- WORK REQUEST -
Your task is to retype every entry exactly, omitting nothing.
______
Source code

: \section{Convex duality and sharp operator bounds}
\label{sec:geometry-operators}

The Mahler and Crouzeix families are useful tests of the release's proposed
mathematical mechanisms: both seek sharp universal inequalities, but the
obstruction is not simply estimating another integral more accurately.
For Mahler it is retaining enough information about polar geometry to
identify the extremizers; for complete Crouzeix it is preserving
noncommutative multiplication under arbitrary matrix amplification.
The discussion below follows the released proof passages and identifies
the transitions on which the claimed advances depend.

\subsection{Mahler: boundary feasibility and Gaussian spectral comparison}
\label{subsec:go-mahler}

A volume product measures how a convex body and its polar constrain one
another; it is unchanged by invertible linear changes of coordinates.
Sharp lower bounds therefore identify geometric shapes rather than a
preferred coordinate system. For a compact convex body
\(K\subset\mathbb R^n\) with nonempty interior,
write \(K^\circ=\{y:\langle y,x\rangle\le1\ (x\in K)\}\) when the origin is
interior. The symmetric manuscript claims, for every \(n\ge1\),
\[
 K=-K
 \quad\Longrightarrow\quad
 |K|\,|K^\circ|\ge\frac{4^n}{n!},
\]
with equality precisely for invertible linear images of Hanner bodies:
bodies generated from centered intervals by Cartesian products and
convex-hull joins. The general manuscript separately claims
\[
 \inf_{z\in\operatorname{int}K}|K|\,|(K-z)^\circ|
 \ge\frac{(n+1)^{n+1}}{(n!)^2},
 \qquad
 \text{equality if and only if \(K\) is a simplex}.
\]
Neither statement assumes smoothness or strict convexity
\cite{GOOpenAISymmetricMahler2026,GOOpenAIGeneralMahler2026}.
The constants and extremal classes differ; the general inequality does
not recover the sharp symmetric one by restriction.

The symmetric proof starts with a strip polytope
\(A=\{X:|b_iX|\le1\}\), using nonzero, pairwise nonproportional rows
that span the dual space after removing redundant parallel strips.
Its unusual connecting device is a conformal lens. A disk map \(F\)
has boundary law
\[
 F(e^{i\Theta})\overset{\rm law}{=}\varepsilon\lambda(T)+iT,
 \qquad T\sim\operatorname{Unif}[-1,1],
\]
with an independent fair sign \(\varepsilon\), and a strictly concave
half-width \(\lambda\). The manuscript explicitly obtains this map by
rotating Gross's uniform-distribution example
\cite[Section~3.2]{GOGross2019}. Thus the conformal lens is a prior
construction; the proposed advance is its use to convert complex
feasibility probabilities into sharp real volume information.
______
- RESPONSE TO THIS TASK -
Source code

: \section{Convex duality and sharp operator bounds}
\label{sec:geometry-operators}

The Mahler and Crouzeix families are useful tests of the release's proposed
mathematical mechanisms: both seek sharp universal inequalities, but the
obstruction is not simply estimating another integral more accurately.
For Mahler it is retaining enough information about polar geometry to
identify the extremizers; for complete Crouzeix it is preserving
noncommutative multiplication under arbitrary matrix amplification.
The discussion below follows the released proof passages and identifies
the transitions on which the claimed advances depend.

\subsection{Mahler: boundary feasibility and Gaussian spectral comparison}
\label{subsec:go-mahler}

A volume product measures how a convex body and its polar constrain one
another; it is unchanged by invertible linear changes of coordinates.
Sharp lower bounds therefore identify geometric shapes rather than a
preferred coordinate system. For a compact convex body
\(K\subset\mathbb R^n\) with nonempty interior,
write \(K^\circ=\{y:\langle y,x\rangle\le1\ (x\in K)\}\) when the origin is
interior. The symmetric manuscript claims, for every \(n\ge1\),
\[
 K=-K
 \quad\Longrightarrow\quad
 |K|\,|K^\circ|\ge\frac{4^n}{n!},
\]
with equality precisely for invertible linear images of Hanner bodies:
bodies generated from centered intervals by Cartesian products and
convex-hull joins. The general manuscript separately claims
\[
 \inf_{z\in\operatorname{int}K}|K|\,|(K-z)^\circ|
 \ge\frac{(n+1)^{n+1}}{(n!)^2},
 \qquad
 \text{equality if and only if \(K\) is a simplex}.
\]
Neither statement assumes smoothness or strict convexity
\cite{GOOpenAISymmetricMahler2026,GOOpenAIGeneralMahler2026}.
The constants and extremal classes differ; the general inequality does
not recover the sharp symmetric one by restriction.

The symmetric proof starts with a strip polytope
\(A=\{X:|b_iX|\le1\}\), using nonzero, pairwise nonproportional rows
that span the dual space after removing redundant parallel strips.
Its unusual connecting device is a conformal lens. A disk map \(F\)
has boundary law
\[
 F(e^{i\Theta})\overset{\rm law}{=}\varepsilon\lambda(T)+iT,
 \qquad T\sim\operatorname{Unif}[-1,1],
\]
with an independent fair sign \(\varepsilon\), and a strictly concave
half-width \(\lambda\). The manuscript explicitly obtains this map by
rotating Gross's uniform-distribution example
\cite[Section~3.2]{GOGross2019}. Thus the conformal lens is a prior
construction; the proposed advance is its use to convert complex
feasibility probabilities into sharp real volume information.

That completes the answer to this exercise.